Oil Minister Bijan Namdar Zanganeh says as long as the second development phase of the Persian Gulf Star Refinery, Iran's largest gas condensate processing facility, is not in full swing, the country needs to import the strategic fuel to meet domestic demand.
The first phase of the major refining complex was launched in April, but "there is no consensus among refinery officials about the exact completion date of the second development phase," Zanganeh was quoted as saying by IRNA on Saturday.
"Only if the second phase output becomes stable, we can become self-reliant in gasoline production, but the time is not certain," he added.
PGSR is located in the port city of Bandar Abbas in southern Hormozgan Province.
According to Zanganeh, even if the complex's second phase becomes up and running by March 2018 as some officials have speculated, it will take time for the production to become stable because the units cannot go on stream simultaneously.
The first production phase of the Persian Gulf Star Refinery, billed as the Middle East's largest processing facility for condensates, was inaugurated by President Hassan Rouhani on April 30.
Once in full swing, the star refinery will produce 36 million liters per day of gasoline, which will effectively cut gasoline imports and turn Iran into an exporter of the product.

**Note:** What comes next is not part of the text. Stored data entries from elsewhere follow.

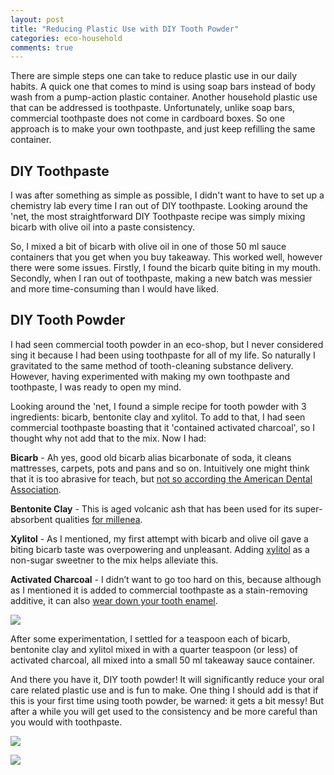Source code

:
 ```yaml
---
layout: post
title: "Reducing Plastic Use with DIY Tooth Powder"
categories: eco-household
comments: true
---
```


There are simple steps one can take to reduce plastic use in our daily habits. A quick one that comes to mind is using soap bars instead of body wash from a pump-action plastic container. Another household plastic use that can be addressed is toothpaste. Unfortunately, unlike soap bars, commercial toothpaste does not come in cardboard boxes. So one approach is to make your own toothpaste, and just keep refilling the same container.

## DIY Toothpaste

I was after something as simple as possible, I didn't want to have to set up a chemistry lab every time I ran out of DIY toothpaste. Looking around the 'net, the most straightforward DIY Toothpaste recipe was simply mixing bicarb with olive oil into a paste consistency.

So, I mixed a bit of bicarb with olive oil in one of those 50 ml sauce containers that you get when you buy takeaway. This worked well, however there were some issues. Firstly, I found the bicarb quite biting in my mouth. Secondly, when I ran out of toothpaste, making a new batch was messier and more time-consuming than I would have liked.

## DIY Tooth Powder

I had seen commercial tooth powder in an eco-shop, but I never considered sing it because I had been using toothpaste for all of my life. So naturally I gravitated to the same method of tooth-cleaning substance delivery. However, having experimented with making my own toothpaste and toothpaste, I was ready to open my mind.

Looking around the 'net, I found a simple recipe for tooth powder with 3 ingredients: bicarb, bentonite clay and xylitol. To add to that, I had seen commercial toothpaste boasting that it 'contained activated charcoal', so I thought why not add that to the mix. Now I had:

**Bicarb** - Ah yes, good old bicarb alias bicarbonate of soda, it cleans mattresses, carpets, pots and pans and so on. Intuitively one might think that it is too abrasive for teach, but [not so according the American Dental Association](https://jada.ada.org/article/S0002-8177(17)30812-7/fulltext).

**Bentonite Clay** - This is aged volcanic ash that has been used for its super-absorbent qualities [for millenea](https://www.webmd.com/a-to-z-guides/bentonite-clay-benefits).

**Xylitol** - As I mentioned, my first attempt with bicarb and olive oil gave a biting bicarb taste was overpowering and unpleasant. Adding [xylitol](https://en.wikipedia.org/wiki/Xylitol) as a non-sugar sweetner to the mix helps alleviate this.

**Activated Charcoal** - I didn’t want to go too hard on this, because although as I mentioned it is added to commercial toothpaste as a stain-removing additive, it can also [wear down your tooth enamel](https://www.webmd.com/oral-health/what-to-know-about-activated-charcoal-whitening).

<a href="https://lh3.googleusercontent.com/pw/AP1GczODWkA0LU6BiVco6B40CRY4yafbbCqVsWFaeyIBvN65zI__9yUY7Cw1RvDX1F9hVeY3PU5Ag3X-hbbUcnJtbFpurNUwiZMtNH8M8-9saf_aJTuYkYk=w2400?source=screenshot.guru"> <img src="https://lh3.googleusercontent.com/pw/AP1GczODWkA0LU6BiVco6B40CRY4yafbbCqVsWFaeyIBvN65zI__9yUY7Cw1RvDX1F9hVeY3PU5Ag3X-hbbUcnJtbFpurNUwiZMtNH8M8-9saf_aJTuYkYk=w600-h360-p-k" /> </a>

After some experimentation, I settled for a teaspoon each of bicarb, bentonite clay and xylitol mixed in with a quarter teaspoon (or less) of activated charcoal, all mixed into a small 50 ml takeaway sauce container.

And there you have it, DIY tooth powder! It will significantly reduce your oral care related plastic use and is fun to make. One thing I should add is that if this is your first time using tooth powder, be warned: it gets a bit messy! But after a while you will get used to the consistency and be more careful than you would with toothpaste.

<a href="https://lh3.googleusercontent.com/pw/AP1GczOXif4-TIZyisVDeOgl1P-Efol-4onVEeWoFg3zy_p5W09qzxPI6XKsnc2HaIv9f2kHptdr9Yr_WvxP-hfbIpVcSpZc9aAM1pWQ43zvFpbGEo14I6k=w2400?source=screenshot.guru"> <img src="https://lh3.googleusercontent.com/pw/AP1GczOXif4-TIZyisVDeOgl1P-Efol-4onVEeWoFg3zy_p5W09qzxPI6XKsnc2HaIv9f2kHptdr9Yr_WvxP-hfbIpVcSpZc9aAM1pWQ43zvFpbGEo14I6k=w600-h315-p-k" /> </a>

<a href="https://lh3.googleusercontent.com/pw/AP1GczOdcrMl-0q2avkIdNg-vla4_U76xvKGwK41Tn8WTU2H61v4-cFYHdk8m5Lsq5n4Z4nbG0O1G_0tHEMojgXHOxgShogAdTkYserezqhxdP0h3Eva9t0=w2400?source=screenshot.guru"> <img src="https://lh3.googleusercontent.com/pw/AP1GczOdcrMl-0q2avkIdNg-vla4_U76xvKGwK41Tn8WTU2H61v4-cFYHdk8m5Lsq5n4Z4nbG0O1G_0tHEMojgXHOxgShogAdTkYserezqhxdP0h3Eva9t0=w600-h315-p-k" /> </a>


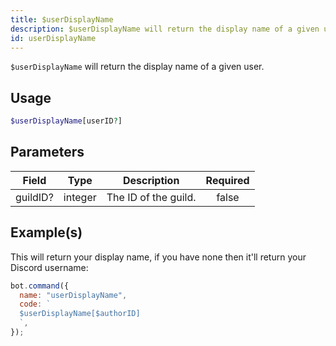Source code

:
 ```yaml
---
title: $userDisplayName
description: $userDisplayName will return the display name of a given user.
id: userDisplayName
---
```


`$userDisplayName` will return the display name of a given user.

## Usage

```php
$userDisplayName[userID?]
```

## Parameters

| Field    | Type    | Description          | Required |
| -------- | ------- | -------------------- | :------: |
| guildID? | integer | The ID of the guild. |  false   |

## Example(s)

This will return your display name, if you have none then it'll return your Discord username:

```javascript
bot.command({
  name: "userDisplayName",
  code: `
  $userDisplayName[$authorID]
  `,
});
```
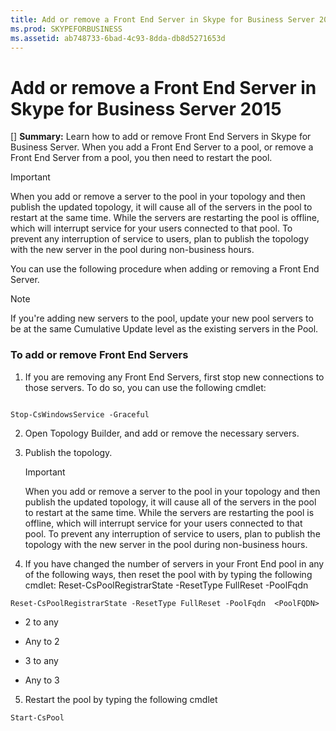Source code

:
 ```yaml
---
title: Add or remove a Front End Server in Skype for Business Server 2015
ms.prod: SKYPEFORBUSINESS
ms.assetid: ab748733-6bad-4c93-8dda-db8d5271653d
---
```



# Add or remove a Front End Server in Skype for Business Server 2015
[] **Summary:** Learn how to add or remove Front End Servers in Skype for Business Server.
When you add a Front End Server to a pool, or remove a Front End Server from a pool, you then need to restart the pool. 
  
    
    


> [!IMPORTANT]
> When you add or remove a server to the pool in your topology and then publish the updated topology, it will cause all of the servers in the pool to restart at the same time. While the servers are restarting the pool is offline, which will interrupt service for your users connected to that pool. To prevent any interruption of service to users, plan to publish the topology with the new server in the pool during non-business hours. 
  
    
    


You can use the following procedure when adding or removing a Front End Server.
  
    
    


> [!NOTE]
> If you're adding new servers to the pool, update your new pool servers to be at the same Cumulative Update level as the existing servers in the Pool. 
  
    
    


### To add or remove Front End Servers


1. If you are removing any Front End Servers, first stop new connections to those servers. To do so, you can use the following cmdlet:
    
  ```
  
Stop-CsWindowsService -Graceful
  ```

2. Open Topology Builder, and add or remove the necessary servers. 
    
  
3. Publish the topology.
    
    > [!IMPORTANT]
      > When you add or remove a server to the pool in your topology and then publish the updated topology, it will cause all of the servers in the pool to restart at the same time. While the servers are restarting the pool is offline, which will interrupt service for your users connected to that pool. To prevent any interruption of service to users, plan to publish the topology with the new server in the pool during non-business hours. 
4. If you have changed the number of servers in your Front End pool in any of the following ways, then reset the pool with by typing the following cmdlet: Reset-CsPoolRegistrarState -ResetType FullReset -PoolFqdn 
    
  ```
  Reset-CsPoolRegistrarState -ResetType FullReset -PoolFqdn  <PoolFQDN>
  ```


  - 2 to any
    
  
  - Any to 2
    
  
  - 3 to any
    
  
  - Any to 3
    
  
5. Restart the pool by typing the following cmdlet
    
  ```
  Start-CsPool
  ```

Other products include 4 ml/d of liquefied petroleum gas, 3 ml/d of jet fuel and 130 tons a day of sulfur.
According to IRNA, gasoline output in the first eight months of the current fiscal year (started March 21) reached an average of 74.4 ml/d, an increase of nearly 8% compared with the corresponding period of last year (68.4 ml/d).
Reportedly, since March 2017, the country has produced 25.8 million liters of Euro-4 quality gasoline per day, indicating a 16% growth compared with last year's corresponding period. Nonetheless, the production of non Euro-4 gasoline has stood at 48.7 ml/d in the said period, showing a 4% rise.
---- Wide Gap
There is still a wide gap between gasoline production and consumption, as Iranians burn close to 83 million liters of the fuel daily.
According to experts, the completion of PGSR will not only help the country cease the imports of the in-demand fuel but also make Iran a gasoline exporter in the region, because of which the Oil Ministry and the refinery's shareholders are racing to complete the venture.
The refinery is owned by Tamin Petroleum and Petrochemical Investment Company (49%), Oil Industry Pension Fund Investment Company (33.1%) and National Iranian Oil Refining and Distribution Company (17.9%).
"Different options are on the table for financing and developing the second and third phases of the Persian Gulf Start Refinery, including a tender that may include foreign companies," said Eslam Khosravi, a member of the board of Tamin.
According to the official, Iran could hold a tender to develop the second and third phases of the facility.
The company has so far guaranteed a loan of 1 trillion rials (about $25 million) from a domestic bank as part of the PGSR funding estimated at €700 million-1 billion.
TAPPICO, affiliated with Iran's Social Security Organization, owns 32 subsidiary companies operating in oil, gas, petrochemical, refining and rubber industries. Its main area of business is financing large-scale projects across the chain of petroleum industry.